**WHAT YOU HAVE TO DO:** In the material below, find the span from the line with "It is allocated" to the line with "and economic progress.</p>" and transcribe only those lines, exactly, ends included, without the pictures.
SOURCE INFORMATION below:
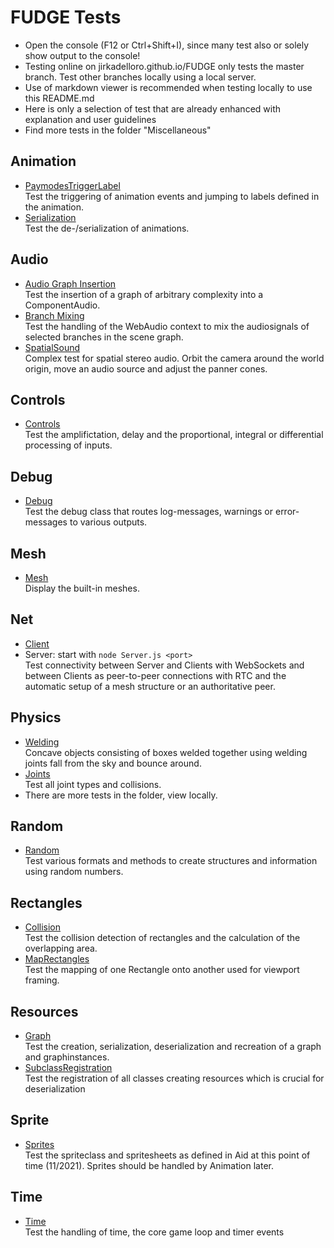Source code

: # FUDGE Tests
- Open the console (F12 or Ctrl+Shift+I), since many test also or solely show output to the console!
- Testing online on jirkadelloro.github.io/FUDGE only tests the master branch. Test other branches locally using a local server.
- Use of markdown viewer is recommended when testing locally to use this README.md
- Here is only a selection of test that are already enhanced with explanation and user guidelines
- Find more tests in the folder "Miscellaneous"

## Animation
- [PaymodesTriggerLabel](Test\Animation\PlaymodesTriggerLabel\Test.html)  
Test the triggering of animation events and jumping to labels defined in the animation.
- [Serialization](Test\Animation\Serialization\Test.html)  
Test the de-/serialization of animations.
## Audio
- [Audio Graph Insertion](Audio/GraphInsertion/Test.html)  
Test the insertion of a graph of arbitrary complexity into a ComponentAudio.    
- [Branch Mixing](Audio/BranchMix/Test.html)  
Test the handling of the WebAudio context to mix the audiosignals of selected branches in the scene graph.    
- [SpatialSound](Audio/SpatialSound/Test.html)  
Complex test for spatial stereo audio. Orbit the camera around the world origin, move an audio source and adjust the panner cones.
## Controls
- [Controls](Test\Controls\Test.html)  
Test the amplifictation, delay and the proportional, integral or differential processing of inputs.
## Debug
- [Debug](Test\Debug\Test.html)  
Test the debug class that routes log-messages, warnings or error-messages to various outputs.
## Mesh
- [Mesh](Test\Mesh\Test.html)  
Display the built-in meshes.
## Net
- [Client](Test\Net\Client\index.html)  
- Server: start with `node Server.js <port>`  
Test connectivity between Server and Clients with WebSockets and between Clients as peer-to-peer connections with RTC and the automatic setup of a mesh structure or an authoritative peer.
## Physics
- [Welding](Test\Physics\Convex_ChairTest\FudgePhysics_ConvexWelding.html)  
Concave objects consisting of boxes welded together using welding joints fall from the sky and bounce around. 
- [Joints](Test\Physics\Phase2_Joints\Main.html)  
Test all joint types and collisions.  
- There are more tests in the folder, view locally.
## Random
- [Random](Random\Test.html)  
Test various formats and methods to create structures and information using random numbers.
## Rectangles
- [Collision](Rectangles\Collision\Test.html)  
Test the collision detection of rectangles and the calculation of the overlapping area.
- [MapRectangles](Rectangles\MapRectangles\Test.html)  
Test the mapping of one Rectangle onto another used for viewport framing.
## Resources
- [Graph](Resources\Graph\Test.html)  
Test the creation, serialization, deserialization and recreation of a graph and graphinstances.
- [SubclassRegistration](Resources\SubclassRegistration\Test.html)  
Test the registration of all classes creating resources which is crucial for deserialization
## Sprite
- [Sprites](Sprite\Test.html)  
Test the spriteclass and spritesheets as defined in Aid at this point of time (11/2021). Sprites should be handled by Animation later.
## Time
- [Time](Time\Test.html)  
Test the handling of time, the core game loop and timer events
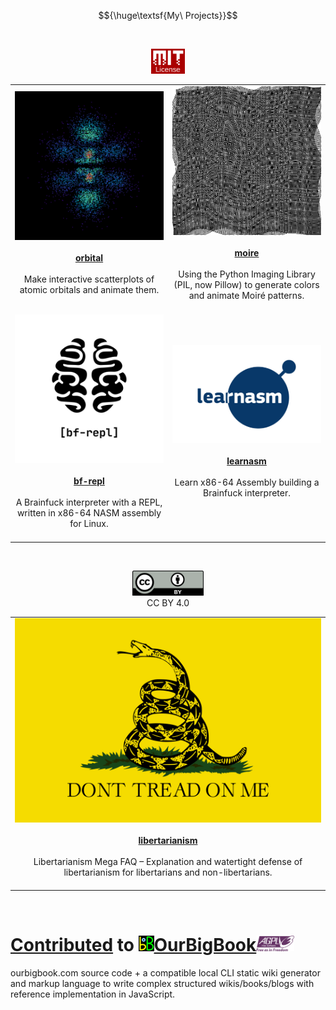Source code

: $${\huge\textsf{My\ Projects}}$$

<br><div align="center"><img src="mit.png" height="40px"></div>

<table>
	<tr>
		<td align="center" width="50%">
			<img src="orbital.png"><br><br><a href="https://github.com/sidstuff/orbital"><b>orbital</b></a><br><br>Make interactive scatterplots of atomic orbitals and animate them.<br><br>
		</td>
		<td align="center" width="50%">
			<img src="moire.png"><br><br><a href="https://github.com/sidstuff/moire"><b>moire</b></a><br><br>Using the Python Imaging Library (PIL, now Pillow) to generate colors and animate Moiré patterns.<br><br>
		</td>
	</tr>
	<tr>
		<td align="center" width="50%">
			<img src="bf-repl.png"><br><br><a href="https://github.com/sidstuff/bf-repl"><b>bf-repl</b></a><br><br>A Brainfuck interpreter with a REPL, written in x86-64 NASM assembly for Linux.<br><br>
		</td>
		<td align="center" width="50%">
			<img src="learnasm.jpg"><br><br><a href="https://github.com/sidstuff/learnasm"><b>learnasm</b></a><br><br>Learn x86-64 Assembly building a Brainfuck interpreter.<br><br>
		</td>
	</tr>
</table>

<br><div align="center"><img src="cc-by.png" height="40px"><br>CC BY 4.0</div>

<table><tr><td align="center">
	<img src="flag.png"><br><br><a href="https://github.com/sidstuff/libertarianism"><b>libertarianism</b></a><br><br>Libertarianism Mega FAQ – Explanation and watertight defense of libertarianism for libertarians and non-libertarians.<br><br>
</td></tr></table><br>

<h1><a href="https://github.com/ourbigbook/ourbigbook/commits?author=sidstuff">Contributed</a> to <img src="ourbigbook.svg" height="25px"><a href="https://github.com/ourbigbook/ourbigbook">OurBigBook</a><img src="agpl3.svg" height="25px"></h1>
ourbigbook.com source code + a compatible local CLI static wiki generator and markup language to write complex structured wikis/books/blogs with reference implementation in JavaScript.
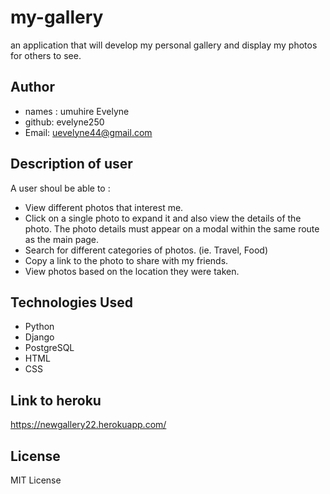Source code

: # my-gallery
an application that will  develop my personal gallery and display my photos for others to see.

## Author
* names : umuhire Evelyne
* github: evelyne250
* Email: uevelyne44@gmail.com

## Description of user 
A user shoul be able to :

* View different photos that interest me.
* Click on a single photo to expand it and also view the details of the photo. The photo details must appear on a modal within the same route as the main page.
* Search for different categories of photos. (ie. Travel, Food)
* Copy a link to the photo to share with my friends.
* View photos based on the location they were taken.

## Technologies Used
* Python
* Django
* PostgreSQL
* HTML
* CSS

## Link to heroku
https://newgallery22.herokuapp.com/

## License 

MIT License

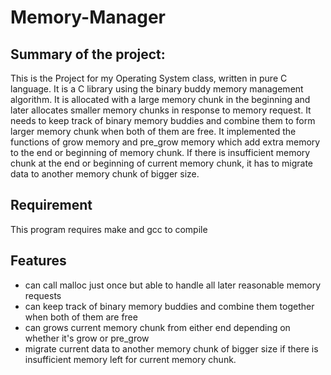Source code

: # **Memory-Manager**

## **Summary of the project:**

This is the Project for my Operating System class, written in pure C language.
It is a C library using the binary buddy memory management algorithm.
It is allocated with a large memory chunk in the beginning and later allocates 
smaller memory chunks in response to memory request. It needs to keep track of 
binary memory buddies and combine them to form larger memory chunk when both of
them are free.
It implemented the functions of grow memory and pre_grow memory which add extra
memory to the end or beginning of memory chunk. If there is insufficient memory
chunk at the end or beginning of current memory chunk, it has to migrate data to
another memory chunk of bigger size.

## **Requirement**

This program requires make and gcc to compile

## **Features**
* can call malloc just once but able to handle all later reasonable memory requests
* can keep track of binary memory buddies and combine them together when both of them are free
* can grows current memory chunk from either end depending on whether it's grow or pre_grow
* migrate current data to another memory chunk of bigger size if there is insufficient memory left for current memory chunk.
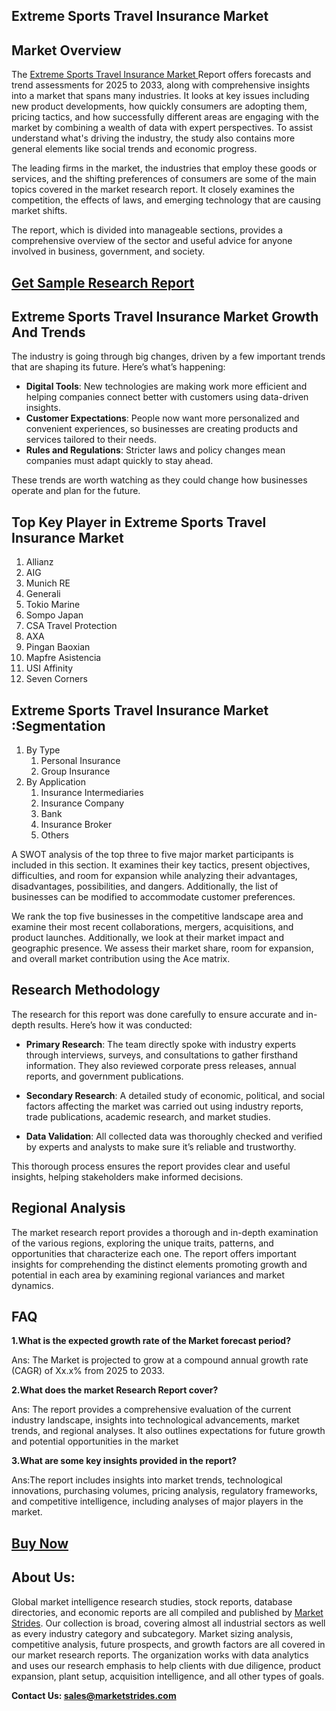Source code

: <h2>Extreme Sports Travel Insurance Market</h2>
<h2>Market Overview</h2>
<p>The <a href="https://marketstrides.com/report/extreme-sports-travel-insurance-market">Extreme Sports Travel Insurance Market </a>Report offers forecasts and trend assessments for 2025 to 2033, along with comprehensive insights into a market that spans many industries. It looks at key issues including new product developments, how quickly consumers are adopting them, pricing tactics, and how successfully different areas are engaging with the market by combining a wealth of data with expert perspectives. To assist understand what's driving the industry, the study also contains more general elements like social trends and economic progress.</p>
<p>The leading firms in the market, the industries that employ these goods or services, and the shifting preferences of consumers are some of the main topics covered in the market research report. It closely examines the competition, the effects of laws, and emerging technology that are causing market shifts.</p>
<p>The report, which is divided into manageable sections, provides a comprehensive overview of the sector and useful advice for anyone involved in business, government, and society.</p>
<h2><strong><a href="https://marketstrides.com/request-sample/extreme-sports-travel-insurance-market">Get Sample Research Report</a></strong></h2>
<h2>Extreme Sports Travel Insurance Market Growth And Trends</h2>
<p>The industry is going through big changes, driven by a few important trends that are shaping its future. Here&rsquo;s what&rsquo;s happening:</p>
<ul>
<li><strong>Digital Tools</strong>: New technologies are making work more efficient and helping companies connect better with customers using data-driven insights.</li>
<li><strong>Customer Expectations</strong>: People now want more personalized and convenient experiences, so businesses are creating products and services tailored to their needs.</li>
<li><strong>Rules and Regulations</strong>: Stricter laws and policy changes mean companies must adapt quickly to stay ahead.</li>
</ul>
<p>These trends are worth watching as they could change how businesses operate and plan for the future.</p>
<div>
<h2>Top Key Player in Extreme Sports Travel Insurance Market</h2>
<ol>
<li>Allianz</li>
<li>AIG</li>
<li>Munich RE</li>
<li>Generali</li>
<li>Tokio Marine</li>
<li>Sompo Japan</li>
<li>CSA Travel Protection</li>
<li>AXA</li>
<li>Pingan Baoxian</li>
<li>Mapfre Asistencia</li>
<li>USI Affinity</li>
<li>Seven Corners</li>
</ol>
<h2>Extreme Sports Travel Insurance Market :Segmentation</h2>
<ol>
<li>By Type
<ol>
<li>Personal Insurance</li>
<li>Group Insurance</li>
</ol>
</li>
<li>By Application
<ol>
<li>Insurance Intermediaries</li>
<li>Insurance Company</li>
<li>Bank</li>
<li>Insurance Broker</li>
<li>Others</li>
</ol>
</li>
</ol>
<div>
<p>A SWOT analysis of the top three to five major market participants is included in this section. It examines their key tactics, present objectives, difficulties, and room for expansion while analyzing their advantages, disadvantages, possibilities, and dangers. Additionally, the list of businesses can be modified to accommodate customer preferences.</p>
<p>We rank the top five businesses in the competitive landscape area and examine their most recent collaborations, mergers, acquisitions, and product launches. Additionally, we look at their market impact and geographic presence. We assess their market share, room for expansion, and overall market contribution using the Ace matrix.</p>
</div>
<h2>Research Methodology</h2>
<p>The research for this report was done carefully to ensure accurate and in-depth results. Here&rsquo;s how it was conducted:</p>
<ul>
<li>
<p><strong>Primary Research</strong>: The team directly spoke with industry experts through interviews, surveys, and consultations to gather firsthand information. They also reviewed corporate press releases, annual reports, and government publications.</p>
</li>
<li>
<p><strong>Secondary Research</strong>: A detailed study of economic, political, and social factors affecting the market was carried out using industry reports, trade publications, academic research, and market studies.</p>
</li>
<li>
<p><strong>Data Validation</strong>: All collected data was thoroughly checked and verified by experts and analysts to make sure it&rsquo;s reliable and trustworthy.</p>
</li>
</ul>
<p>This thorough process ensures the report provides clear and useful insights, helping stakeholders make informed decisions.</p>
<h2>Regional Analysis</h2>
<p>The market research report provides a thorough and in-depth examination of the various regions, exploring the unique traits, patterns, and opportunities that characterize each one. The report offers important insights for comprehending the distinct elements promoting growth and potential in each area by examining regional variances and market dynamics.</p>
<h2>FAQ</h2>
<p><strong>1.What is the expected growth rate of the Market forecast period?</strong></p>
<p>Ans: The Market is projected to grow at a compound annual growth rate (CAGR) of Xx.x% from 2025 to 2033.</p>
<p><strong>2.What does the market Research Report cover?</strong></p>
<p>Ans: The report provides a comprehensive evaluation of the current industry landscape, insights into technological advancements, market trends, and regional analyses. It also outlines expectations for future growth and potential opportunities in the market</p>
<p><strong>3.What are some key insights provided in the report?</strong></p>
<p>Ans:The report includes insights into market trends, technological innovations, purchasing volumes, pricing analysis, regulatory frameworks, and competitive intelligence, including analyses of major players in the market.</p>
<h2><strong><a href="https://marketstrides.com/buyNow/extreme-sports-travel-insurance-market">Buy Now</a></strong></h2>
<h2>About Us:</h2>
<p>Global market intelligence research studies, stock reports, database directories, and economic reports are all compiled and published by <a href="https://marketstrides.com/">Market Strides</a>. Our collection is broad, covering almost all industrial sectors as well as every industry category and subcategory. Market sizing analysis, competitive analysis, future prospects, and growth factors are all covered in our market research reports. The organization works with data analytics and uses our research emphasis to help clients with due diligence, product expansion, plant setup, acquisition intelligence, and all other types of goals.</p>
<p><strong>Contact Us: <a href="mailto:sales@marketstrides.com">sales@marketstrides.com</a></strong></p>
</div>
End of SOURCE INFORMATION.
**WRITTEN RESPONSE:**
It is allocated with a large memory chunk in the beginning and later allocates 
smaller memory chunks in response to memory request. It needs to keep track of 
binary memory buddies and combine them to form larger memory chunk when both of
them are free.
It implemented the functions of grow memory and pre_grow memory which add extra
memory to the end or beginning of memory chunk. If there is insufficient memory
chunk at the end or beginning of current memory chunk, it has to migrate data to
another memory chunk of bigger size.

## **Requirement**

This program requires make and gcc to compile

## **Features**
* can call malloc just once but able to handle all later reasonable memory requests
* can keep track of binary memory buddies and combine them together when both of them are free
* can grows current memory chunk from either end depending on whether it's grow or pre_grow
* migrate current data to another memory chunk of bigger size if there is insufficient memory left for current memory chunk.
Source code

: <h2>Extreme Sports Travel Insurance Market</h2>
<h2>Market Overview</h2>
<p>The <a href="https://marketstrides.com/report/extreme-sports-travel-insurance-market">Extreme Sports Travel Insurance Market </a>Report offers forecasts and trend assessments for 2025 to 2033, along with comprehensive insights into a market that spans many industries. It looks at key issues including new product developments, how quickly consumers are adopting them, pricing tactics, and how successfully different areas are engaging with the market by combining a wealth of data with expert perspectives. To assist understand what's driving the industry, the study also contains more general elements like social trends and economic progress.</p>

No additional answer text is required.